:: Assignment ::
Every record that follows needs to be written out again, exactly.

:: Exercise data ::
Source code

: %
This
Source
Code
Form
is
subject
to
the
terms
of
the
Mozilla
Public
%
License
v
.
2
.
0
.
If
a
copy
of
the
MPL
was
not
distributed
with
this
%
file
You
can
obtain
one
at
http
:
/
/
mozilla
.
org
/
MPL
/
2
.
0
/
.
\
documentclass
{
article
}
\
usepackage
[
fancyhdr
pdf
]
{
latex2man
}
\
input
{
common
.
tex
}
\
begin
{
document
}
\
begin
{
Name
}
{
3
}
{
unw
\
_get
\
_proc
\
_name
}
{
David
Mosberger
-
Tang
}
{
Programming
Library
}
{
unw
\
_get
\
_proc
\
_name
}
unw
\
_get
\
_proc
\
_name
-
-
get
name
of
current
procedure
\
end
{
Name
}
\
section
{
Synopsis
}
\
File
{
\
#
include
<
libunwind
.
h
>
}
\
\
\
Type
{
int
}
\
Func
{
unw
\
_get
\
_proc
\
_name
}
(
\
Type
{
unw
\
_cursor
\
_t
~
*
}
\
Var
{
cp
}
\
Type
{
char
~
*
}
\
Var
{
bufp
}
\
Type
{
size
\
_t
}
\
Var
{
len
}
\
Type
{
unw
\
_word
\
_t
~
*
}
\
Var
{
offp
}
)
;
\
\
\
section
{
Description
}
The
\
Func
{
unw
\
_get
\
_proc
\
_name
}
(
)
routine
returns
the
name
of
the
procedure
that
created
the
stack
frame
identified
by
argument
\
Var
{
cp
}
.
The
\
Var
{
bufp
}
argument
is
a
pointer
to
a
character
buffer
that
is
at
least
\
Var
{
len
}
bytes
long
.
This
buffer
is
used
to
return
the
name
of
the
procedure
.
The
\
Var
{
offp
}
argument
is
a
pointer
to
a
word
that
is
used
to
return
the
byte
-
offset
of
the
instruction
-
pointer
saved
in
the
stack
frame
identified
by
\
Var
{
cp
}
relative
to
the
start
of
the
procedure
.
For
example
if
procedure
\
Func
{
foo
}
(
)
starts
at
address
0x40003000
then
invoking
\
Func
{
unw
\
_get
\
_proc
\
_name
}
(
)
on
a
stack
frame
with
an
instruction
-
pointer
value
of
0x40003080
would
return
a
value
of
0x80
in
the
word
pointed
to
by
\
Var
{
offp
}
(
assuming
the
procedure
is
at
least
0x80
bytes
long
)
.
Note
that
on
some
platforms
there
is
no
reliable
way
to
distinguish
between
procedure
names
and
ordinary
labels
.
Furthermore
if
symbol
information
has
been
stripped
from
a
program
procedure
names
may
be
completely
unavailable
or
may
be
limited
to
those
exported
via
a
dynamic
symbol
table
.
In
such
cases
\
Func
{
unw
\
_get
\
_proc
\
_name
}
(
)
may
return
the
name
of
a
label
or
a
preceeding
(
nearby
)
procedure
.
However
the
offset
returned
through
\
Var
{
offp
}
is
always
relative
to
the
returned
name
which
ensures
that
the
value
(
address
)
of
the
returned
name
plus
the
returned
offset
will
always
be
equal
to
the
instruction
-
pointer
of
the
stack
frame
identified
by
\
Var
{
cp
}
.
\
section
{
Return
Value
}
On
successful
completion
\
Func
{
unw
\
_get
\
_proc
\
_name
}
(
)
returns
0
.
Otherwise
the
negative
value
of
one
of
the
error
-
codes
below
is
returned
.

:: Solved problem ::
Source code

: %
This
Source
Code
Form
is
subject
to
the
terms
of
the
Mozilla
Public
%
License
v
.
2
.
0
.
If
a
copy
of
the
MPL
was
not
distributed
with
this
%
file
You
can
obtain
one
at
http
:
/
/
mozilla
.
org
/
MPL
/
2
.
0
/
.
\
documentclass
{
article
}
\
usepackage
[
fancyhdr
pdf
]
{
latex2man
}
\
input
{
common
.
tex
}
\
begin
{
document
}
\
begin
{
Name
}
{
3
}
{
unw
\
_get
\
_proc
\
_name
}
{
David
Mosberger
-
Tang
}
{
Programming
Library
}
{
unw
\
_get
\
_proc
\
_name
}
unw
\
_get
\
_proc
\
_name
-
-
get
name
of
current
procedure
\
end
{
Name
}
\
section
{
Synopsis
}
\
File
{
\
#
include
<
libunwind
.
h
>
}
\
\
\
Type
{
int
}
\
Func
{
unw
\
_get
\
_proc
\
_name
}
(
\
Type
{
unw
\
_cursor
\
_t
~
*
}
\
Var
{
cp
}
\
Type
{
char
~
*
}
\
Var
{
bufp
}
\
Type
{
size
\
_t
}
\
Var
{
len
}
\
Type
{
unw
\
_word
\
_t
~
*
}
\
Var
{
offp
}
)
;
\
\
\
section
{
Description
}
The
\
Func
{
unw
\
_get
\
_proc
\
_name
}
(
)
routine
returns
the
name
of
the
procedure
that
created
the
stack
frame
identified
by
argument
\
Var
{
cp
}
.
The
\
Var
{
bufp
}
argument
is
a
pointer
to
a
character
buffer
that
is
at
least
\
Var
{
len
}
bytes
long
.
This
buffer
is
used
to
return
the
name
of
the
procedure
.
The
\
Var
{
offp
}
argument
is
a
pointer
to
a
word
that
is
used
to
return
the
byte
-
offset
of
the
instruction
-
pointer
saved
in
the
stack
frame
identified
by
\
Var
{
cp
}
relative
to
the
start
of
the
procedure
.
For
example
if
procedure
\
Func
{
foo
}
(
)
starts
at
address
0x40003000
then
invoking
\
Func
{
unw
\
_get
\
_proc
\
_name
}
(
)
on
a
stack
frame
with
an
instruction
-
pointer
value
of
0x40003080
would
return
a
value
of
0x80
in
the
word
pointed
to
by
\
Var
{
offp
}
(
assuming
the
procedure
is
at
least
0x80
bytes
long
)
.
Note
that
on
some
platforms
there
is
no
reliable
way
to
distinguish
between
procedure
names
and
ordinary
labels
.
Furthermore
if
symbol
information
has
been
stripped
from
a
program
procedure
names
may
be
completely
unavailable
or
may
be
limited
to
those
exported
via
a
dynamic
symbol
table
.
In
such
cases
\
Func
{
unw
\
_get
\
_proc
\
_name
}
(
)
may
return
the
name
of
a
label
or
a
preceeding
(
nearby
)
procedure
.
However
the
offset
returned
through
\
Var
{
offp
}
is
always
relative
to
the
returned
name
which
ensures
that
the
value
(
address
)
of
the
returned
name
plus
the
returned
offset
will
always
be
equal
to
the
instruction
-
pointer
of
the
stack
frame
identified
by
\
Var
{
cp
}
.
\
section
{
Return
Value
}
On
successful
completion
\
Func
{
unw
\
_get
\
_proc
\
_name
}
(
)
returns
0
.
Otherwise
the
negative
value
of
one
of
the
error
-
codes
below
is
returned
.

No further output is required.